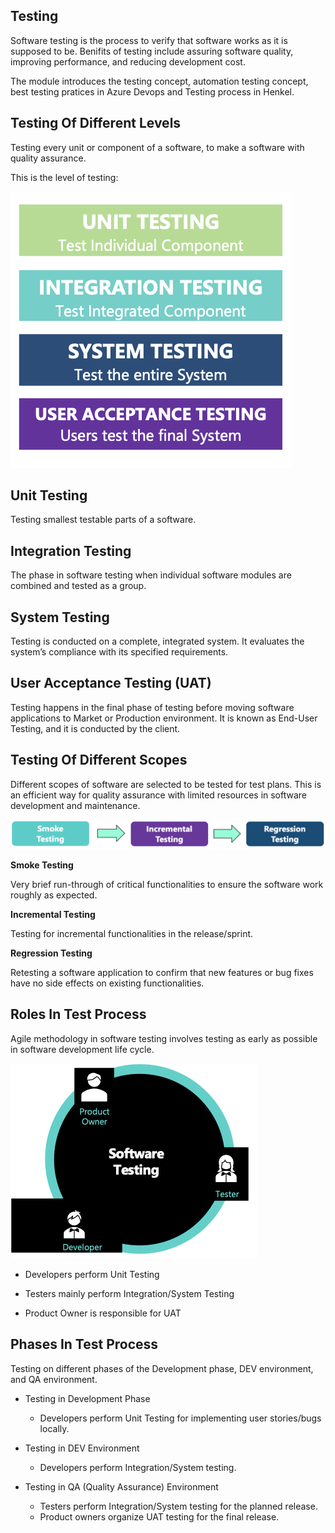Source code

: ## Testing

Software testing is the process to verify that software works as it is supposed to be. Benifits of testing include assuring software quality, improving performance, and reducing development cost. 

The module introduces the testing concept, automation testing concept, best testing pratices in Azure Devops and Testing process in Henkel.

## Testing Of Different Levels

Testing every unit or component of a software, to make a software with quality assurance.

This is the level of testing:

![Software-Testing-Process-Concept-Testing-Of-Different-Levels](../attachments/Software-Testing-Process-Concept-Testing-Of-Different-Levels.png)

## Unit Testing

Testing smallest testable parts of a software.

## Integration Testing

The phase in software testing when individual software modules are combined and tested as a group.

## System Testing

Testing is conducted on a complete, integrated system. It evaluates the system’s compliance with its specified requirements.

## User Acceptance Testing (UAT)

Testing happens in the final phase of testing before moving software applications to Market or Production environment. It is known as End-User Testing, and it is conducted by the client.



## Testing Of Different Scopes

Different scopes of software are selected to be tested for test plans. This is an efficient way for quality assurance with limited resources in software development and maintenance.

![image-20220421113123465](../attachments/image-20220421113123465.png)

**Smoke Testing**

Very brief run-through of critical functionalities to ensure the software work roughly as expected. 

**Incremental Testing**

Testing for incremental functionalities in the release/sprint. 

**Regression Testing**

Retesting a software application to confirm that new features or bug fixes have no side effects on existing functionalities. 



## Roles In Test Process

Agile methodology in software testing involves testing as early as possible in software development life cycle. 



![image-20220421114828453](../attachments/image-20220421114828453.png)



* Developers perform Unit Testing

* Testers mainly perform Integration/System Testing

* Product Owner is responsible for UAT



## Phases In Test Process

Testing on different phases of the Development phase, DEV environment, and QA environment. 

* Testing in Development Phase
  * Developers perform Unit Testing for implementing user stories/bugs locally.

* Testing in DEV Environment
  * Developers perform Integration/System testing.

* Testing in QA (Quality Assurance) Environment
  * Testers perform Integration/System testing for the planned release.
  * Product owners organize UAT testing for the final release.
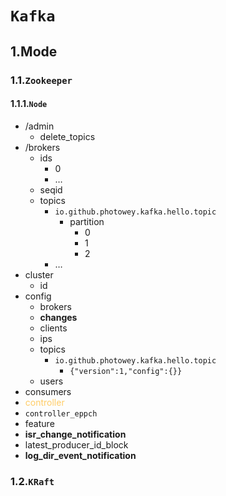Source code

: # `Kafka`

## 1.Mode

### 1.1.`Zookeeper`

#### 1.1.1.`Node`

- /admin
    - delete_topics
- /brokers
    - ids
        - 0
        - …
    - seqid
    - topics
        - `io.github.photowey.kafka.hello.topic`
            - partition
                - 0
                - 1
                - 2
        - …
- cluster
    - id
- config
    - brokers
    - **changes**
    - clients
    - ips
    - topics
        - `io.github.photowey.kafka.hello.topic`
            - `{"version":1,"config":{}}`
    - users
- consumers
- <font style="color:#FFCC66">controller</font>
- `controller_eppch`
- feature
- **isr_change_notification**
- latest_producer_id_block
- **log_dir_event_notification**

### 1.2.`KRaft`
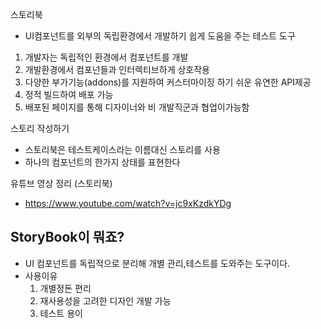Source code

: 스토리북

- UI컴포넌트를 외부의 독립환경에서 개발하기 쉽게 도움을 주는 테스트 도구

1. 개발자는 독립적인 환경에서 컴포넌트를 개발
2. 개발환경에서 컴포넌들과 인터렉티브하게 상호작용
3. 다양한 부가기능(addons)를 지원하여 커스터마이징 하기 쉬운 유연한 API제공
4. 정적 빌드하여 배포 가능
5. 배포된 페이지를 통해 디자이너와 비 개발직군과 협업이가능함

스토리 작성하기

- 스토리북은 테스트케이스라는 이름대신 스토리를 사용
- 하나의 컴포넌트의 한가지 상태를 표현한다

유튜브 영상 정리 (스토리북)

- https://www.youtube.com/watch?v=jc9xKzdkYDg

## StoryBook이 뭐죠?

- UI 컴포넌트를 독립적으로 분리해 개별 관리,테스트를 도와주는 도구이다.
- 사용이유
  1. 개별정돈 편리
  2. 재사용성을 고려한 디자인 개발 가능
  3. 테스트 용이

::::

**About this task**: The lines above from the line with "- consumers" through the line with "- UI컴포넌트를 외부의 독립환경에서 개발하기 쉽게 도움을 주는 테스트 도구" are to be given again word for word, with no pictures among them.

**Solution below**:
- consumers
- <font style="color:#FFCC66">controller</font>
- `controller_eppch`
- feature
- **isr_change_notification**
- latest_producer_id_block
- **log_dir_event_notification**

### 1.2.`KRaft`
Source code

: 스토리북

- UI컴포넌트를 외부의 독립환경에서 개발하기 쉽게 도움을 주는 테스트 도구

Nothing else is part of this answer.